They discussed topical aspects of bilateral partnership and joint efforts on the international scene.
Mr Putin pointed out the progress of Russian-German partnership lately somewhat dropping pace. The year 1999 cut Russian imports from Germany by a third, and German companies drastically reduced investment activities in Russia.
He was rather critical of German spokesmen’s position in international financial institutions discussing partnership with Russia. The acting president found the German stance on those issues tougher than that of Russia’s other partners.
In that connection, the Russian leadership sees overcoming the slump and preventing a break in economic and political contacts among pivotal challenges of bilateral contacts. Mr Fischer, in his turn, highlighted German interest in developing strategic partnership with Russia.
The negotiators came to an understanding for contacts at the level of the two countries’ economy and finance ministers. They confirmed the importance of defence ministries’ interaction and Russian readiness to further extend parliamentary contacts.
Putin and Fischer exchanged opinions on a number of practical projects in Russian-German economic partnership. In particular, Russia expressed dissatisfaction with the slow pace of implementing an AN-70 aircraft design project.
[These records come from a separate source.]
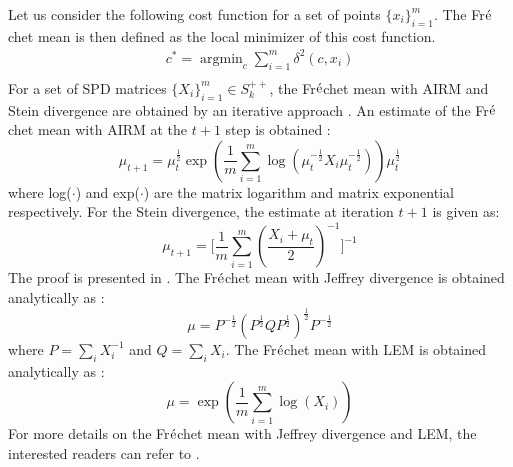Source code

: \documentclass[review]{elsarticle}
\begin{document}
	Let us consider the following cost function for a set of points ${\{x_i\}}_{i=1}^{m}$. The Fr$\acute{\rm e}$chet mean \cite{nielsen2013matrix} is then defined as the local minimizer of this cost function.
\begin{equation}
\label{fre_Mean}
\begin{split}
c^* = \mathop{\arg\min}_{c}\sum_{i=1}^{m}\delta^2(c,x_i)  \\
\end{split}
\end{equation}
For a set of SPD matrices ${\{X_i\}}_{i=1}^{m} \in S_{k}^{++} $, the Fr$\acute{\rm e}$chet mean with AIRM and Stein divergence are obtained by an iterative approach \cite{pennec2006riemannian,cherian2013jensen}. An estimate of the Fr$\acute{\rm e}$chet mean with AIRM at the $t+1$ step is obtained \cite{pennec2006riemannian}:
\begin{equation}
\label{eq14}
{\mu}_{t+1} = \mu_{t}^{\frac{1}{2}}\exp(\frac{1}{m}\sum_{i=1}^{m}\log(\mu_{t}^{-\frac{1}{2}}{X_i}\mu_{t}^{-\frac{1}{2}}))\mu_{t}^{\frac{1}{2}}
\end{equation} 
where log($\cdot$) and exp($\cdot$) are the matrix logarithm and matrix exponential respectively. For the Stein divergence, the estimate at iteration $t+1$ is given as:
\begin{equation}
\label{eq15}
{\mu}_{t+1} = \lbrack \frac{1}{m}\sum_{i=1}^{m}(\frac{X_i+\mu_t}{2})^{-1} \rbrack^{-1}
\end{equation} 
The proof is presented in \cite{cherian2013jensen}. The Fr$\acute{\rm e}$chet mean with Jeffrey divergence is obtained analytically as \cite{faraki2015more}:
\begin{equation}
\label{eq16}
{\mu} = P^{-\frac{1}{2}}(P^{\frac{1}{2}}QP^{\frac{1}{2}})^{\frac{1}{2}} P^{-\frac{1}{2}}
\end{equation} 
where $P = \sum_{i}X_{i}^{-1}$ and $Q = \sum_{i}X_{i}$. The Fr$\acute{\rm e}$chet mean with LEM is obtained analytically as \cite{arsigny2007geometric}:
\begin{equation}
\label{eq17}
{\mu} = \exp(\frac{1}{m}\sum_{i=1}^{m}\log(X_i))
\end{equation} 
For more details on the Fr$\acute{\rm e}$chet mean with Jeffrey divergence and LEM, the interested readers
can refer to \cite{faraki2015more,arsigny2007geometric}.
\end{document}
As the vice-chancellor replied, despite its approval of the project, Germany had problems due to the stances of other partner countries, mainly France.
The negotiators paid major attention to foreign political issues, in particular, Russia’s role as a UN Security Council permanent member.
The Parties also discussed the North Caucasian situation. Whatever international organisations wanted to visit the North Caucasus they were given the opportunity, and their representatives saw what complicated tasks were tackled in the military sphere and economic rehabilitation, Mr Putin said. As he pointed out, Russia remained open on the issue, and willing to carry on constructive co-operation with the international community. The German leadership never argued Russia’s right and duty to fight the terrorist threat in Chechnya, Mr Fischer stressed.